Exercise aim:
From the entries that follow, copy exactly the lines beginning at the line holding "proxy ($\rho$, $\tau$)." and continuing through the line holding "and transfer-graph connectivity.".

══════════════════════════════

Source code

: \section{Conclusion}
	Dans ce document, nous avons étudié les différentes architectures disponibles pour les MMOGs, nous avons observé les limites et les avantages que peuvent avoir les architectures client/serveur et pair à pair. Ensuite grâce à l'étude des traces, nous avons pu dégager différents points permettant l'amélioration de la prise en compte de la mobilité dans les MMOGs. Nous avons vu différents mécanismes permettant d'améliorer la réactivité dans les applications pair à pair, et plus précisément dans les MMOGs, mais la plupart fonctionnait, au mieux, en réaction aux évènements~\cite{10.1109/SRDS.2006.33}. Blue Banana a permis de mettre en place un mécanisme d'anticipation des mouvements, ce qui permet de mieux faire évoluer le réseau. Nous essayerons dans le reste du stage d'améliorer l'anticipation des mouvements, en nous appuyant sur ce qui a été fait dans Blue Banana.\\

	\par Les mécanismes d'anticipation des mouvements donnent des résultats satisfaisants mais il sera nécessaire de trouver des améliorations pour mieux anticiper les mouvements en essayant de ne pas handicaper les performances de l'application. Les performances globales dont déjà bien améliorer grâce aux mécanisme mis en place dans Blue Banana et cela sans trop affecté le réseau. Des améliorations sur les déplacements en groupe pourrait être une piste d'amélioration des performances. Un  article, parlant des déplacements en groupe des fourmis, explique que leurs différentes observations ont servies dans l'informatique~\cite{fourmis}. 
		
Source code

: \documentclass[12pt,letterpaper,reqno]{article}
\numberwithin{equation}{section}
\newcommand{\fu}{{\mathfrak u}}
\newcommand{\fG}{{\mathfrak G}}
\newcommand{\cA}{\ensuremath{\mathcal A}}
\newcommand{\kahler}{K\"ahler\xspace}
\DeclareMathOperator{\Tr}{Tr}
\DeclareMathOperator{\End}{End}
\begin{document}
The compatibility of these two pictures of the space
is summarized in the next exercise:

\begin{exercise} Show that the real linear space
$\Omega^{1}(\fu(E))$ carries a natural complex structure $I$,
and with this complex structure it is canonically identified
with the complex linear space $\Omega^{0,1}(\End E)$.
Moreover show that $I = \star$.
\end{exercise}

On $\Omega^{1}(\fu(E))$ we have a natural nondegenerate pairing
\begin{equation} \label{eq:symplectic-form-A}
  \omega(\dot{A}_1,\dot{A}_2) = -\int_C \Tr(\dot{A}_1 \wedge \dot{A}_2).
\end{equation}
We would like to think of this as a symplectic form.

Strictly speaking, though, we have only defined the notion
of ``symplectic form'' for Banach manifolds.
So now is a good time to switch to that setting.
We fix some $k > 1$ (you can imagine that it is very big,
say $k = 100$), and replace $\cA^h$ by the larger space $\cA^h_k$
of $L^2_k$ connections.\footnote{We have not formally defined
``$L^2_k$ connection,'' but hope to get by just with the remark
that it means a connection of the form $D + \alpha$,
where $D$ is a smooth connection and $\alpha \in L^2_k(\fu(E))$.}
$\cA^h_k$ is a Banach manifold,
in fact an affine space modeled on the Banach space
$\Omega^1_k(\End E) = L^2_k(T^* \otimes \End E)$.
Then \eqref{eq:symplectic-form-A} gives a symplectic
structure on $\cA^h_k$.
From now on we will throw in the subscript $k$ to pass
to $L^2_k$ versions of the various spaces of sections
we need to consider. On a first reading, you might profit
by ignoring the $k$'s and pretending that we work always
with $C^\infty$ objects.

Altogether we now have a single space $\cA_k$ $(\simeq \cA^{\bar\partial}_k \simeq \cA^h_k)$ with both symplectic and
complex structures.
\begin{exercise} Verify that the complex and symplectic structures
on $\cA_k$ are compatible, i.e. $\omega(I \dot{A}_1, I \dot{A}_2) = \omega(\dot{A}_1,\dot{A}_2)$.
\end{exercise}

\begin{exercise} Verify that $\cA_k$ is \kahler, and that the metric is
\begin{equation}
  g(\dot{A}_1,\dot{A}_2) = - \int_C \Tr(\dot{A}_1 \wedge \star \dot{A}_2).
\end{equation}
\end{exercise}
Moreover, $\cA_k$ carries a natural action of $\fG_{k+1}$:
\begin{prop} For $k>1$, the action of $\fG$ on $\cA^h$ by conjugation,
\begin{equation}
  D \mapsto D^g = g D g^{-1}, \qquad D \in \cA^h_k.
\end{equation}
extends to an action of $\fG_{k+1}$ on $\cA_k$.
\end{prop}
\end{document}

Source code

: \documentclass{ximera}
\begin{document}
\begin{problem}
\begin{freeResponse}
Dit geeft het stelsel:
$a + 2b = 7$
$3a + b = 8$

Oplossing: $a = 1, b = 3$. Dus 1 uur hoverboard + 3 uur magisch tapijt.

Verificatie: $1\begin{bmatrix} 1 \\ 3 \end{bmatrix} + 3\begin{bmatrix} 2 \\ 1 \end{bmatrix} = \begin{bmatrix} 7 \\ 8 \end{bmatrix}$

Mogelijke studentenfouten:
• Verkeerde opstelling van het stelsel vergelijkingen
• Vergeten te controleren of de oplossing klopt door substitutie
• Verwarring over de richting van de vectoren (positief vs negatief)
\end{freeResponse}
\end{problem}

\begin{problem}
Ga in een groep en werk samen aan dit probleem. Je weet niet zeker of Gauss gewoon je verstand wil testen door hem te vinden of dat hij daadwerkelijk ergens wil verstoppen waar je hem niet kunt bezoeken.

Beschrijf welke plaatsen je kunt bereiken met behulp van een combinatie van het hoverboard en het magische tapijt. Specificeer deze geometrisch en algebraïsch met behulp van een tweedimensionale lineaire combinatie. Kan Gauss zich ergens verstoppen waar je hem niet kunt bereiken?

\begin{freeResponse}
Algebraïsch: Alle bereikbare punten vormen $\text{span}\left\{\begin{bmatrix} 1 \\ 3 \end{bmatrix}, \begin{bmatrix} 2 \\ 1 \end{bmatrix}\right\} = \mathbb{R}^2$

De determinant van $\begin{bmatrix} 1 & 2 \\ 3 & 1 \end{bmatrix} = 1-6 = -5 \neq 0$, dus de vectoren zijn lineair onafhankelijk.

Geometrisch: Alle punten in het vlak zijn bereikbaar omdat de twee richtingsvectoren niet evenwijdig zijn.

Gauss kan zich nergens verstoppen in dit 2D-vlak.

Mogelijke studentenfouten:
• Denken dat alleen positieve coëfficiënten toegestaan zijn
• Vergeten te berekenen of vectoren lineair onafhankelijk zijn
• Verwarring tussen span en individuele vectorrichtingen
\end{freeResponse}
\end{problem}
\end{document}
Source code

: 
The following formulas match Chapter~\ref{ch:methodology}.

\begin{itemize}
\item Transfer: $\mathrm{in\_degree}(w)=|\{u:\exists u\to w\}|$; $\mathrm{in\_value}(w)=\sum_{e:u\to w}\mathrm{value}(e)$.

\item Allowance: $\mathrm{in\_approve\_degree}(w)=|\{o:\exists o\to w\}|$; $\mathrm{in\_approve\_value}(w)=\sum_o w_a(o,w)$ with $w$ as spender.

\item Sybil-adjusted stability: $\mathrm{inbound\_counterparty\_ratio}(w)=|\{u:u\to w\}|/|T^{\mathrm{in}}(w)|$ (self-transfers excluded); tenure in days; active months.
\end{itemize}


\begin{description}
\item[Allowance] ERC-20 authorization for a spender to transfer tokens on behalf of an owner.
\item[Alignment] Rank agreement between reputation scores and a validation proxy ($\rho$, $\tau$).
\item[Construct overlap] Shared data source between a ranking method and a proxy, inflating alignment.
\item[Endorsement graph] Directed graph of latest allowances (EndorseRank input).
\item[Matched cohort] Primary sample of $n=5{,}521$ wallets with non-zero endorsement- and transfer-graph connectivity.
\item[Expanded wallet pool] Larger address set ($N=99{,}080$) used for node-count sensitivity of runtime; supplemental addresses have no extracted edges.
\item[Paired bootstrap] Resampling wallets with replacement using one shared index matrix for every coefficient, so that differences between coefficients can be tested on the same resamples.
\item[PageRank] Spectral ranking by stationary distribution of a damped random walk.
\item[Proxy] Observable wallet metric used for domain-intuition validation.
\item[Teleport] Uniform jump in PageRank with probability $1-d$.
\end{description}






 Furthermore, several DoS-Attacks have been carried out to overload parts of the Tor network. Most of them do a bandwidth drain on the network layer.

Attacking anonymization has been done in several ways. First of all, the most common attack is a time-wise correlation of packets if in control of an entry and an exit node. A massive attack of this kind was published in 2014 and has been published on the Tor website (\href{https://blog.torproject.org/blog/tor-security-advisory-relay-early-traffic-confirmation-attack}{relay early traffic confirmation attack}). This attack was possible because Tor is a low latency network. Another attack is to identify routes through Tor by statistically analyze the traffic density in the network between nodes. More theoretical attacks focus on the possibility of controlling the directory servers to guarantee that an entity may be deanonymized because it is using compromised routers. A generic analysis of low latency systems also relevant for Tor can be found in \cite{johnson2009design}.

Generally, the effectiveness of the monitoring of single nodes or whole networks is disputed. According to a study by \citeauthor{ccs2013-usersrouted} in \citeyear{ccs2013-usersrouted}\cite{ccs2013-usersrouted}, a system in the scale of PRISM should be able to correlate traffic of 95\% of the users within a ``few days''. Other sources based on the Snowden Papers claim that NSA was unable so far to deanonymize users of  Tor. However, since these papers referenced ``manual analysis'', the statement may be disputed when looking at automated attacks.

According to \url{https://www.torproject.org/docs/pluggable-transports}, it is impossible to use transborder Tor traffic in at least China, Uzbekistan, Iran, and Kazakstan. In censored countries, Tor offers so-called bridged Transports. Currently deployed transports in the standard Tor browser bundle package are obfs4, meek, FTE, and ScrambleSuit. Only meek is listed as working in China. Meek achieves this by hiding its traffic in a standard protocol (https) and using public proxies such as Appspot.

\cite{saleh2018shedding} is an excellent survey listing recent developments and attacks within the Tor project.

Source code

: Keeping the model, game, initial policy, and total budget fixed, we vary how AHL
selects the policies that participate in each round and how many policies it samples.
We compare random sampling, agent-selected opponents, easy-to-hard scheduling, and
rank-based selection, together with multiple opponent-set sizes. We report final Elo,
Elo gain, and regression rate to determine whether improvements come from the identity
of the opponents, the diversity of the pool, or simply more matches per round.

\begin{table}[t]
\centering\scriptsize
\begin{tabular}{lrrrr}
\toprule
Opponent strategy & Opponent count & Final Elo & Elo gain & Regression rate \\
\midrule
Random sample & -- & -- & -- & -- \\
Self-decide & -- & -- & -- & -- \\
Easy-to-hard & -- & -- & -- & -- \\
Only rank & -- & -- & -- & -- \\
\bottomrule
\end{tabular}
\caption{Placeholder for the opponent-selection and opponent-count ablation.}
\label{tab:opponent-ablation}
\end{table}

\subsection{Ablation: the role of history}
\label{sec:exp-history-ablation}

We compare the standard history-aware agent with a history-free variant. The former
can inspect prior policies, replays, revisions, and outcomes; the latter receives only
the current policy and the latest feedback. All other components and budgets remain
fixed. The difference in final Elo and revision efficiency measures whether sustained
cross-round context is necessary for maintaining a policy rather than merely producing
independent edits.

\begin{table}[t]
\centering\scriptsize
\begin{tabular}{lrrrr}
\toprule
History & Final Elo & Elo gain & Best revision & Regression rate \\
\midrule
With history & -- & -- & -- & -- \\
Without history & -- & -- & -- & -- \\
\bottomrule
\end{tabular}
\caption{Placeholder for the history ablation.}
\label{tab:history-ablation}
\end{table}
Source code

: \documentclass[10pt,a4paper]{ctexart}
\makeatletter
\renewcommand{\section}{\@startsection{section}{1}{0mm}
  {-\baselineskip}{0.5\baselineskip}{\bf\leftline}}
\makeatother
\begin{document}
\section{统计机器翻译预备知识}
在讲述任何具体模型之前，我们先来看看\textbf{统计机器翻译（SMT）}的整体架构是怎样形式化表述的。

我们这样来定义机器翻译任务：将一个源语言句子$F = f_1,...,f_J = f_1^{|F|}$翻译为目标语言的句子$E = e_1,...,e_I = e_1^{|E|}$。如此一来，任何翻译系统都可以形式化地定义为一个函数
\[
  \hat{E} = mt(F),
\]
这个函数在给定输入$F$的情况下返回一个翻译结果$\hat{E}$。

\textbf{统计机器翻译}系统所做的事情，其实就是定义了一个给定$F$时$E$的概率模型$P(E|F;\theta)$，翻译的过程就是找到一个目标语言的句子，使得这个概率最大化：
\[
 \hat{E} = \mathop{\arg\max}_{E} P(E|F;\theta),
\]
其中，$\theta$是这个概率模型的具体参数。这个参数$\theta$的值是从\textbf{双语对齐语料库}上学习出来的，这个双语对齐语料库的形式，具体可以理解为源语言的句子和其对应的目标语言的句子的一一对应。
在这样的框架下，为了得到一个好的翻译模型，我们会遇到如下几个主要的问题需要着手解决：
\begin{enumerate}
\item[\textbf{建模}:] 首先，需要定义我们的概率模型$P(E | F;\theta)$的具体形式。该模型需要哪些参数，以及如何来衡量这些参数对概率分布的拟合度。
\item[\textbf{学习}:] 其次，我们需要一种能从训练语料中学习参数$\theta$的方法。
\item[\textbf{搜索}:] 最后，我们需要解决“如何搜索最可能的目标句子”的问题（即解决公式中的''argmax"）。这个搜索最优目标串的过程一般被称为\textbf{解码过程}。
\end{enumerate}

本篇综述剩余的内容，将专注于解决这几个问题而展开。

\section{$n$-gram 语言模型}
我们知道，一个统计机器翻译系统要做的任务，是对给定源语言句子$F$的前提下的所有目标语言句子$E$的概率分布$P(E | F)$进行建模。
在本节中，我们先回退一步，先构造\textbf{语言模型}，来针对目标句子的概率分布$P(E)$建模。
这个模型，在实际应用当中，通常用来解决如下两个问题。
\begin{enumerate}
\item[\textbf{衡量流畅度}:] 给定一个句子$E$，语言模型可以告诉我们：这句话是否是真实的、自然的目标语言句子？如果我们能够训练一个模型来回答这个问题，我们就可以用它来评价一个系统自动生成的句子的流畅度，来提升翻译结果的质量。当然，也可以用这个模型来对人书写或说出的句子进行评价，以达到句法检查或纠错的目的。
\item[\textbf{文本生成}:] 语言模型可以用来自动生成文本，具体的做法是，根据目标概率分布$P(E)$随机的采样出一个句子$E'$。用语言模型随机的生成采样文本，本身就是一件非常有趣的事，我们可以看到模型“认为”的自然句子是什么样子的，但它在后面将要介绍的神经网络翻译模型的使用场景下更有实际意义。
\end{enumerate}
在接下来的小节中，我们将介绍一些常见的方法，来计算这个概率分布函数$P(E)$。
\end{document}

══════════════════════════════

Finished task:
\item[Alignment] Rank agreement between reputation scores and a validation proxy ($\rho$, $\tau$).
\item[Construct overlap] Shared data source between a ranking method and a proxy, inflating alignment.
\item[Endorsement graph] Directed graph of latest allowances (EndorseRank input).
\item[Matched cohort] Primary sample of $n=5{,}521$ wallets with non-zero endorsement- and transfer-graph connectivity.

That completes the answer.